How to complete this task: Go through the data below and gather each line containing "sink".

(Saved entries)
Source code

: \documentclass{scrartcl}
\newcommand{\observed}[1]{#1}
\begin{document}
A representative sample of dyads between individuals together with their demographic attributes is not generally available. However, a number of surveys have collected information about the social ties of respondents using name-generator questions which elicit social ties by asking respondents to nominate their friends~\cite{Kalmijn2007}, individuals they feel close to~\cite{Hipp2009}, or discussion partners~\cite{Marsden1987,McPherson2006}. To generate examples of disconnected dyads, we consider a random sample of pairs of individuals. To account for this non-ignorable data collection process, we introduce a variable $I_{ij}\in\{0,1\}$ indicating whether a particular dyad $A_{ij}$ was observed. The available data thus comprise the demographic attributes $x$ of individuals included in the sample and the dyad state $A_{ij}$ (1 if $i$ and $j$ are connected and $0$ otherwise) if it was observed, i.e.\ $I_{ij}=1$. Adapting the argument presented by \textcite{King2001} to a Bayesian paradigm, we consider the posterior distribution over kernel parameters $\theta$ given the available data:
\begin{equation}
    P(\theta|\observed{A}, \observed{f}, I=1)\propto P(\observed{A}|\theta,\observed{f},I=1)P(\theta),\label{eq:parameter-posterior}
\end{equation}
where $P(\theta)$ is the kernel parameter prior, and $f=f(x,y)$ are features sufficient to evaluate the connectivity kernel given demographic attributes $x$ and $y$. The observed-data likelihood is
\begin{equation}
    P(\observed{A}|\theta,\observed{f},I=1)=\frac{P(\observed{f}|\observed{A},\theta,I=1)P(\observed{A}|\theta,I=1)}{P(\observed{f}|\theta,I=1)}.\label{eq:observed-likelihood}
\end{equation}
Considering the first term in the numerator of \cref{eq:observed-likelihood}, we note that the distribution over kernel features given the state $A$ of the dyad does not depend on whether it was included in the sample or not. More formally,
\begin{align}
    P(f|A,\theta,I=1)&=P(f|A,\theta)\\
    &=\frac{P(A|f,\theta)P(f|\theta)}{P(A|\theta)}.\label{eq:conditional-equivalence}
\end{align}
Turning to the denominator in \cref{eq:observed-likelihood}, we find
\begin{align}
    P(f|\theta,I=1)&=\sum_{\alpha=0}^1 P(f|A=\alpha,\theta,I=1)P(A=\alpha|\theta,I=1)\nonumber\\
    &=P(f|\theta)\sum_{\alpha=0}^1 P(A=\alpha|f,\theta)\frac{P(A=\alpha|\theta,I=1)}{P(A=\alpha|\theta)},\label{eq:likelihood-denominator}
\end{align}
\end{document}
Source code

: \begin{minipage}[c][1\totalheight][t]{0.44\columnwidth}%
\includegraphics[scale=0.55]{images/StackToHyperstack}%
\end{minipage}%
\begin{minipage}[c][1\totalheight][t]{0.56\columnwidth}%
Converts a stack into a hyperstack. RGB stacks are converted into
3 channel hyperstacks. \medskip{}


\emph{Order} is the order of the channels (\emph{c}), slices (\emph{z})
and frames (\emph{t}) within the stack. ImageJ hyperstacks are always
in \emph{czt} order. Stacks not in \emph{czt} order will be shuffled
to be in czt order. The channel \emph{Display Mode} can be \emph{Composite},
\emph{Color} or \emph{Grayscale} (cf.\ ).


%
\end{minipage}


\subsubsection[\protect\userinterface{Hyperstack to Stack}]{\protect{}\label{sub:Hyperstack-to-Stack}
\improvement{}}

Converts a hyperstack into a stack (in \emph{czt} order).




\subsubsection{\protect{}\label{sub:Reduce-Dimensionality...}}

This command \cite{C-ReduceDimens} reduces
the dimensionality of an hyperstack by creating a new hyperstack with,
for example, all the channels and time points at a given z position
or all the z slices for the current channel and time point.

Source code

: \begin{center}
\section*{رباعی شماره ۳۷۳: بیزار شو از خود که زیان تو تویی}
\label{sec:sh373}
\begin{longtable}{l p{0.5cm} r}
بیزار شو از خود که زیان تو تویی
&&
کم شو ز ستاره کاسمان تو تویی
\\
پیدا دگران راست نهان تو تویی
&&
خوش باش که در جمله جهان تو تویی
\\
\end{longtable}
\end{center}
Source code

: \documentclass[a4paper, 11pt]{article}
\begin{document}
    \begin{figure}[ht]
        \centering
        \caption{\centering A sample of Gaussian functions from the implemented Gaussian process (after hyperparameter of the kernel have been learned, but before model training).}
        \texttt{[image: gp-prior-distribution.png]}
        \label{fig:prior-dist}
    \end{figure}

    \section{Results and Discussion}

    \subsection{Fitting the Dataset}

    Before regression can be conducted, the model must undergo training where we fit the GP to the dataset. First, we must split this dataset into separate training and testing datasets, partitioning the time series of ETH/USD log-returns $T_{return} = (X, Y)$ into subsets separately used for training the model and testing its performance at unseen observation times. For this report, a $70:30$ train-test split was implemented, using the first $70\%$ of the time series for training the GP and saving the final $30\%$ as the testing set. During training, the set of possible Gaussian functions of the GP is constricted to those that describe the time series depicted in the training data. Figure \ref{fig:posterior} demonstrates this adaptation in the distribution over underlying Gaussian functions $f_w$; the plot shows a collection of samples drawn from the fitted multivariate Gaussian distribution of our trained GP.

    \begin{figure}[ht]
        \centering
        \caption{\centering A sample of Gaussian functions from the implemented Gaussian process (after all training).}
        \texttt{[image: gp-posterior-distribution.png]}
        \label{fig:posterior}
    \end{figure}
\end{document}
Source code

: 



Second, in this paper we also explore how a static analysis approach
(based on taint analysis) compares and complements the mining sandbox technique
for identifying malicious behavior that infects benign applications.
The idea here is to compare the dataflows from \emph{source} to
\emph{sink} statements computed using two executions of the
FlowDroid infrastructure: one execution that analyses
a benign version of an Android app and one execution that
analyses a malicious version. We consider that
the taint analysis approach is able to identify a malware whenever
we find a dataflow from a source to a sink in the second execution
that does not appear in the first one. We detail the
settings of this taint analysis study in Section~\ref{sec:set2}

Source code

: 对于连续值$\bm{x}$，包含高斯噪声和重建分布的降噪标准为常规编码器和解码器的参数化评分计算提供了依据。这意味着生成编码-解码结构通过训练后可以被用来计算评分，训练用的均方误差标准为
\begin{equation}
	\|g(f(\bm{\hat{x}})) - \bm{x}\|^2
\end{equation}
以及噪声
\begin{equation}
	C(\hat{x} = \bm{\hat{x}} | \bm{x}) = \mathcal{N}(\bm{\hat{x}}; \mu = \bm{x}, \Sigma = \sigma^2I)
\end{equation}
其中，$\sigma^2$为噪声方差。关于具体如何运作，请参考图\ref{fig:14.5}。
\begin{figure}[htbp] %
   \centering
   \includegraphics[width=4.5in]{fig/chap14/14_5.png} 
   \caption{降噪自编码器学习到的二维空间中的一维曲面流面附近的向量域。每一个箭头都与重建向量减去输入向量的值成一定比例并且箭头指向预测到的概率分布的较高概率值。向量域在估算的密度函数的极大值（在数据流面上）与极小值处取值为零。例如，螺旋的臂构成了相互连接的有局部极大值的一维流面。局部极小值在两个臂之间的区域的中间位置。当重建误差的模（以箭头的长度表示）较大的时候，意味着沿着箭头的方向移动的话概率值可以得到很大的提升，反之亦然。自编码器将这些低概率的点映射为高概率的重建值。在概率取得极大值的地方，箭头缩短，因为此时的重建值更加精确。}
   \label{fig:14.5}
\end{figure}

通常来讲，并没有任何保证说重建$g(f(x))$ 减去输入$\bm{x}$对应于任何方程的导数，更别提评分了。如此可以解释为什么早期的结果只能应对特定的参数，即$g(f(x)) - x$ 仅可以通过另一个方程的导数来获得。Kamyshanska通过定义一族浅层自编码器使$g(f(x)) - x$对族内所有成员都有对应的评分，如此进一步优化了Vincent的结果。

Written answer:
\emph{sink} statements computed using two executions of the
we find a dataflow from a source to a sink in the second execution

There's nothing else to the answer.